Во времена бл. Августина (IV–V в.), Василия Кесарийского (V в.) и Исидора Севильского (VI–VII) еще была жива греко-римская наука, предлагающая свое видение мира.
Оно существенно отличалось от местечковых представлений древних евреев, зафиксированных в Библии.
Меж силой античного знания и библейскими догмами возникла конкуренция. Честно выиграть в этой борьбе церковь не могла, а правом тотально уничтожать ученых вместе с их трудами еще не располагала. (Регулярные сожжения инакомыслящих тогда были только мечтой.)
Конечно, и во времена раннего христианства церковь пробовала свои силы в полемике с наукой.
Уже и тогда аргументы астрономов и математиков проигрывали в убедительности главному доводу христиан т. е. — «igni ferroque».
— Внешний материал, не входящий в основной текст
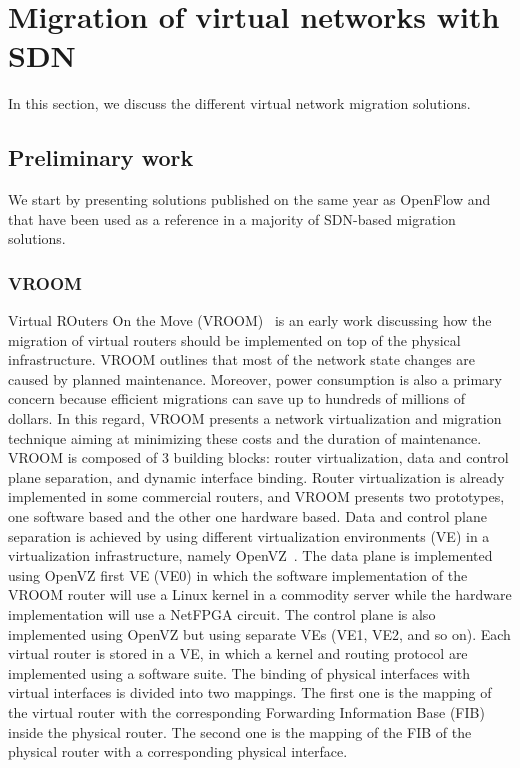 \newpage
\section{Migration of virtual networks with SDN}
\label{sec:sota-vnmigration}
In this section, we discuss the different virtual network migration solutions.


\subsection{Preliminary work}

We start by presenting solutions published on the same year as OpenFlow and that have been used as a reference in a majority of SDN-based migration solutions.

\subsubsection{VROOM}
Virtual ROuters On the Move (VROOM)~\cite{VROOM-Wang2008} is an early work discussing how the migration of virtual routers should be implemented on top of the physical infrastructure. 
VROOM outlines that most of the network state changes are caused by planned maintenance.
Moreover, power consumption is also a primary concern because efficient migrations can save up to hundreds of millions of dollars.
In this regard, VROOM presents a network virtualization and migration technique aiming at minimizing these costs and the duration of maintenance.
VROOM is composed of 3 building blocks: router virtualization, data and control plane separation, and dynamic interface binding.
Router virtualization is already implemented in some commercial routers, and VROOM presents two prototypes, one software based and the other one hardware based.
Data and control plane separation is achieved by using different virtualization environments (VE) in a virtualization infrastructure, namely OpenVZ~\cite{openvz}.
The data plane is implemented using OpenVZ first VE (VE0) in which the software implementation of the VROOM router will use a Linux kernel in a commodity server while the hardware implementation will use a NetFPGA circuit.
The control plane is also implemented using OpenVZ but using separate VEs (VE1, VE2, and so on).
Each virtual router is stored in a VE, in which a kernel and routing protocol are implemented using a software suite.
The binding of physical interfaces with virtual interfaces is divided into two mappings.
The first one is the mapping of the virtual router with the corresponding Forwarding Information Base (FIB) inside the physical router.
The second one is the mapping of the FIB of the physical router with a corresponding physical interface.


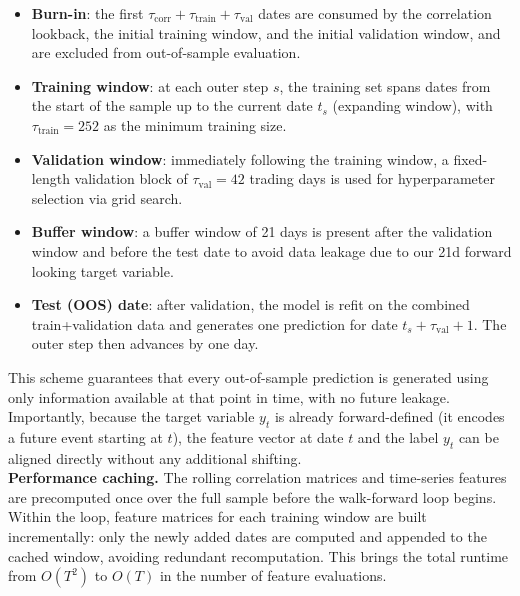 \documentclass{article}
\begin{document}
\begin{itemize}
    \item \textbf{Burn-in}: the first $\tau_{\text{corr}} + \tau_{\text{train}} + \tau_{\text{val}}$ dates are consumed by the correlation lookback, the initial training window, and the initial validation window, and are excluded from out-of-sample evaluation.
    \item \textbf{Training window}: at each outer step $s$, the training set spans dates from the start of the sample up to the current date $t_s$ (expanding window), with $\tau_{\text{train}} = 252$ as the minimum training size.
    \item \textbf{Validation window}: immediately following the training window, a fixed-length validation block of $\tau_{\text{val}} = 42$ trading days is used for hyperparameter selection via grid search.
    \item \textbf{Buffer window}: a buffer window of 21 days is present after the validation window and before the test date to avoid data leakage due to our 21d forward looking target variable.
    \item \textbf{Test (OOS) date}: after validation, the model is refit on the combined train+validation data and generates one prediction for date $t_s + \tau_{\text{val}} + 1$. The outer step then advances by one day.
\end{itemize}


This scheme guarantees that every out-of-sample prediction is generated using only information available at that point in time, with no future leakage. Importantly, because the target variable $y_t$ is already forward-defined (it encodes a future event starting at $t$), the feature vector at date $t$ and the label $y_t$ can be aligned directly without any additional shifting.\\

\noindent\textbf{Performance caching.} The rolling correlation matrices and time-series features are precomputed once over the full sample before the walk-forward loop begins. Within the loop, feature matrices for each training window are built incrementally: only the newly added dates are computed and appended to the cached window, avoiding redundant recomputation. This brings the total runtime from $O(T^2)$ to $O(T)$ in the number of feature evaluations.
\end{document}
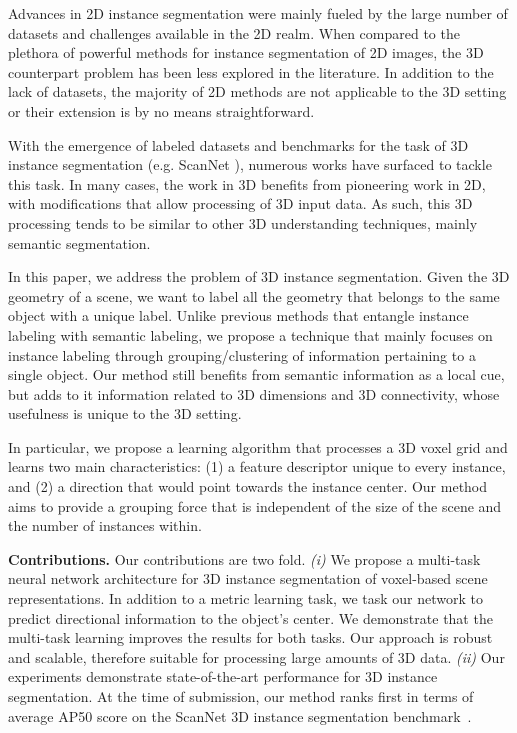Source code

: \documentclass[10pt,twocolumn,letterpaper]{article}
\newcommand{\mysection}[1]{\vspace{3pt}\noindent\textbf{#1.}}
\begin{document}
Advances in 2D instance segmentation were mainly fueled by the large number of datasets and challenges available in the 2D realm. When compared to the plethora of powerful methods for instance segmentation of 2D images, the 3D counterpart problem has been less explored in the literature. In addition to the lack of datasets, the majority of 2D methods are not applicable to the 3D setting or their extension is by no means straightforward.

With the emergence of labeled datasets and benchmarks for the task of 3D instance segmentation (e.g. ScanNet \cite{Dai-et-al-CVPR-2017}), numerous works have surfaced to tackle this task. In many cases, the work in 3D benefits from pioneering work in 2D, with modifications that allow processing of 3D input data. As such, this 3D processing tends to be similar to other 3D understanding techniques, mainly semantic segmentation.

In this paper, we address the problem of 3D instance segmentation. Given the 3D geometry of a scene, we want to label all the geometry that belongs to the same object with a unique label. 
Unlike previous methods that entangle instance labeling with semantic labeling, we propose a technique that mainly focuses on instance labeling through grouping/clustering of information pertaining to a single object.
Our method still benefits from semantic information as a local cue, but adds to it information related to 3D dimensions and 3D connectivity, whose usefulness is unique to the 3D setting.

In particular, we propose a learning algorithm that processes a 3D voxel grid and learns two main characteristics: (1) a feature descriptor unique to every instance, and (2) a direction that would point towards the instance center. Our method aims to provide a grouping force that is independent of the size of the scene and the number of instances within. 


\mysection{Contributions} Our contributions are two fold. \emph{(i)} We propose a multi-task neural network architecture for 3D instance segmentation of voxel-based scene representations. In addition to a metric learning task, we task our network to predict directional information to the object's center. We demonstrate that the multi-task learning improves the results for both tasks. Our approach is robust and scalable, therefore suitable for processing large amounts of 3D data. \emph{(ii)} Our experiments demonstrate state-of-the-art performance for 3D instance segmentation. At the time of submission, our method ranks first in terms of average AP50 score on the ScanNet 3D instance segmentation benchmark~\cite{Dai-et-al-CVPR-2017}.
\end{document}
Мы видим это на примере (весьма вероятной) физической ликвидации Цельса и Порфирия, (несомненном) уничтожении Гипатии, и истреблении множества античных книг. (Последнее является безусловным фактом.)
Образчиком торжества благочестия над знанием служит успешное сожжение епископом Фефилом в 391 году Александрийской библиотеки; закапывание книг по указанию набожного императора Валента; уничтожение «всех книг дохристианского периода, как оскорбительных для христиан», совершенное в 590 году по распоряжению Папы Григория Первого.
Конечно, это были впечатляющие, но все же локальные успехи. Признаем очевидное: в V–VII веках фундаментальная классика науки была еще не по зубам церкви.
Почему?
Во-первых, по причине огромного количества «списков» Аристотеля, Эпикура
Во-вторых, ввиду отсутствия какой-либо собственной внятной концепции происхождения жизни.
Ни у Августина, ни у Исидора, ни у Василия не было представлений о том, насколько тотальной будет власть церкви, начиная уже с IX века.
Если бы они предвидели будущие возможности своей организации, то, вероятно, и не стали бы хитрить и искать «лазейки» в библейских текстах.
Но Исидор, Августин и Василий, по всей вероятности, предполагали, что конкуренция с наукой может быть долгой и драматичной.
Ориентируясь на современную для них реальность, первые церковные идеологи приняли понятные меры предосторожности, заключив с наукой формальный мир и отчасти перед ней склонившись.
Если признать справедливость наших суждений, то все становится на свои места и загадочный еретизм отцов церкви получает исчерпывающее объяснение.
Итак.
Чтобы придать респектабельность и конкурентоспособность своему детищу, первым творцам теологии пришлось «натянуть» племенные и крайне провинциальные тексты Библии на хоть какой-то научный каркас. Использовать в таком качестве они могли только античные знания и посему… присели в глубоком реверансе перед Стагиритом и его теорией самозарождения, поставив Аристотеля выше бога и Моисея. В этом была маленькая, но очень конструктивная хитрость, отчасти снявшая с христианства обвинения в дикости и провинциализме.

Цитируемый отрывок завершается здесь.